Overblown talk of full-on cyber war between nations fueled by recent attacks like the computer worm Stuxnet could hamper Internet security efforts, officials and experts warned Tuesday.
Serious attention should be paid to threats of cyber attacks from hackers, spies and terrorist groups but not to the extent of mass hysteria, speakers at the premier RSA computer security conference in San Francisco said.
“Cyber war is a terrible metaphor,” said White House cybersecurity czar Howard Schmidt. “Don’t make it something it’s not.”
Online espionage and hacking are not new, and hyping incidents as warfare distracts computer security champions from critical jobs such as safeguarding power grids, financial systems, and medical networks, he contended.
“We are in the midst of a cyber war of words,” Schmidt said. “Let’s quit pointing fingers and start cleaning up the infrastructure.”
Renowned computer security specialist Bruce Schneier of BT Group said that use of warlike tactics in online conflicts is fueling hysteria that has the world on the brink of a “cyber arms race.”
“We are not necessarily seeing cyber war, but increasing use of warlike tactics in more general cyber conflicts,” Schneier said. “I think that is what’s confusing us.”
He cited a Stuxnet computer virus evidently crafted to find and disrupt an Iranian nuclear facility as an Internet Age attack that smacks of warfare but arguably falls short.
“It is not war,” Schneier said. “It is in the middle somewhere.”
Fears of cyber war are driving a needless cyber arms race that brings with it the danger that software weapons might accidentally be released, he argued.
“We haven’t seen offensive cyber weapons companies, but they are coming,” Schneier said. “Big defense contractors are working on this; you know they would be dumb not to.”
The most prevalent cyber threat has been theft of information from networks, US Deputy Secretary of Defense William Lynn said in a keynote address to the gathering.
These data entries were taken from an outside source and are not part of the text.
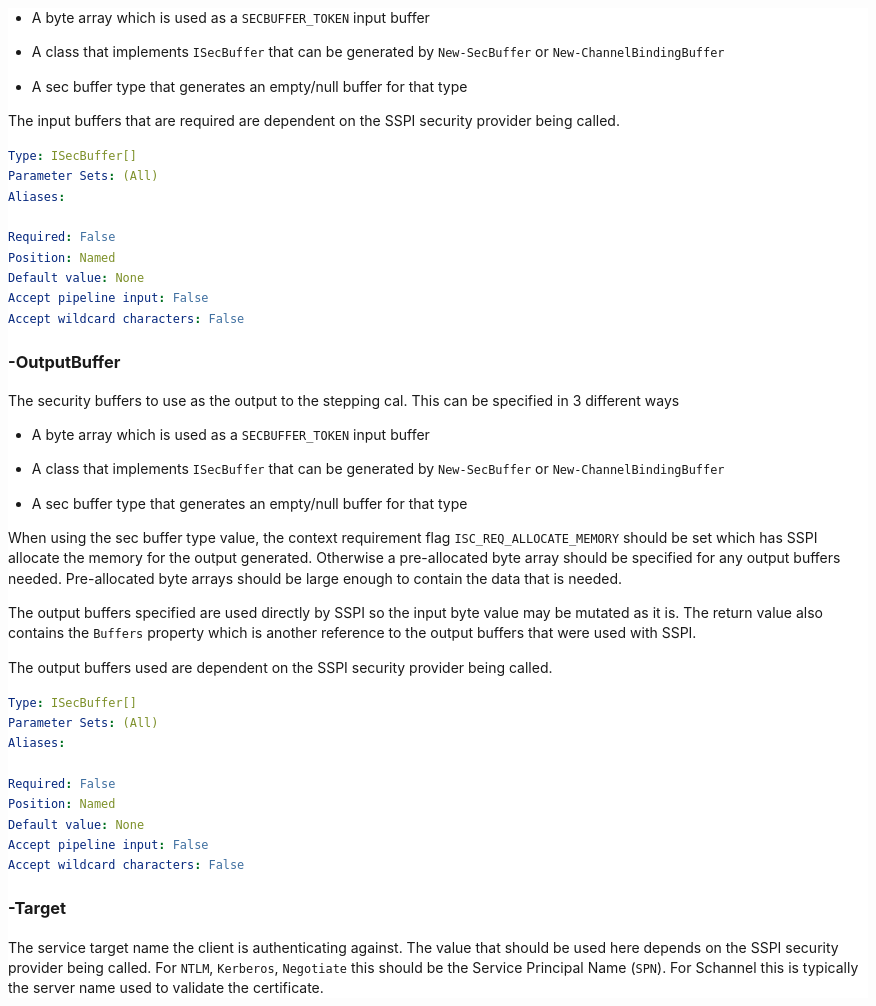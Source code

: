 + A byte array which is used as a `SECBUFFER_TOKEN` input buffer

+ A class that implements `ISecBuffer` that can be generated by `New-SecBuffer` or `New-ChannelBindingBuffer`

+ A sec buffer type that generates an empty/null buffer for that type

The input buffers that are required are dependent on the SSPI security provider being called.

```yaml
Type: ISecBuffer[]
Parameter Sets: (All)
Aliases:

Required: False
Position: Named
Default value: None
Accept pipeline input: False
Accept wildcard characters: False
```

### -OutputBuffer
The security buffers to use as the output to the stepping cal.
This can be specified in 3 different ways

+ A byte array which is used as a `SECBUFFER_TOKEN` input buffer

+ A class that implements `ISecBuffer` that can be generated by `New-SecBuffer` or `New-ChannelBindingBuffer`

+ A sec buffer type that generates an empty/null buffer for that type

When using the sec buffer type value, the context requirement flag `ISC_REQ_ALLOCATE_MEMORY` should be set which has SSPI allocate the memory for the output generated.
Otherwise a pre-allocated byte array should be specified for any output buffers needed.
Pre-allocated byte arrays should be large enough to contain the data that is needed.

The output buffers specified are used directly by SSPI so the input byte value may be mutated as it is.
The return value also contains the `Buffers` property which is another reference to the output buffers that were used with SSPI.

The output buffers used are dependent on the SSPI security provider being called.

```yaml
Type: ISecBuffer[]
Parameter Sets: (All)
Aliases:

Required: False
Position: Named
Default value: None
Accept pipeline input: False
Accept wildcard characters: False
```

### -Target
The service target name the client is authenticating against.
The value that should be used here depends on the SSPI security provider being called.
For `NTLM`, `Kerberos`, `Negotiate` this should be the Service Principal Name (`SPN`).
For Schannel this is typically the server name used to validate the certificate.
Foreign spy agencies have accessed military plans and weapons systems designs, while source codes and intellectual property have been swiped from businesses and universities, according to Lynn.
Attacks on computer networks have thus far been “relatively unsophisticated” and short in duration, the defense official said.
An emerging threat is that cyber tools will cause real-world damage, according to Lynn.
“The threat is moving up a ladder of escalation, from exploitation to disruption to destruction,” he said.
Foreign spies have focused on mining US networks instead of disrupting them, according to Lynn.
“Although we cannot dismiss the threat of a rogue state lashing out, most nations have no more interest in conducting a destructive cyber attack against us than they do a conventional military attack,” Lynn said.
“The risk for them is too great.”
US defense officials are more worried about an accidental release of “toxic malware,” he explained.
“Perhaps the greatest concern in our judgment is a terrorist group that gains the level of disruptive and destructive capability currently possessed by nation-states,” Lynn said.
Terrorist groups could craft their own cyber weapons or buy them on the black market, he added.
“As you know better than I, a couple dozen talented programmers wearing flip-flops and drinking Red Bull can do a lot of damage,” Lynn told the gathering of software savants.
“We have to assume that if they have the means to strike, they will do so.”
Cyber commandos are being trained in the military, and the US is reaching out to allies to form collective online defenses, he said.
Lynn called on specialists in the computer security industry to team with the military to defend the nation’s networks.
“The government cannot protect our nation alone,” Lynn said. “It is going to take a public-private partnership to secure our networks.”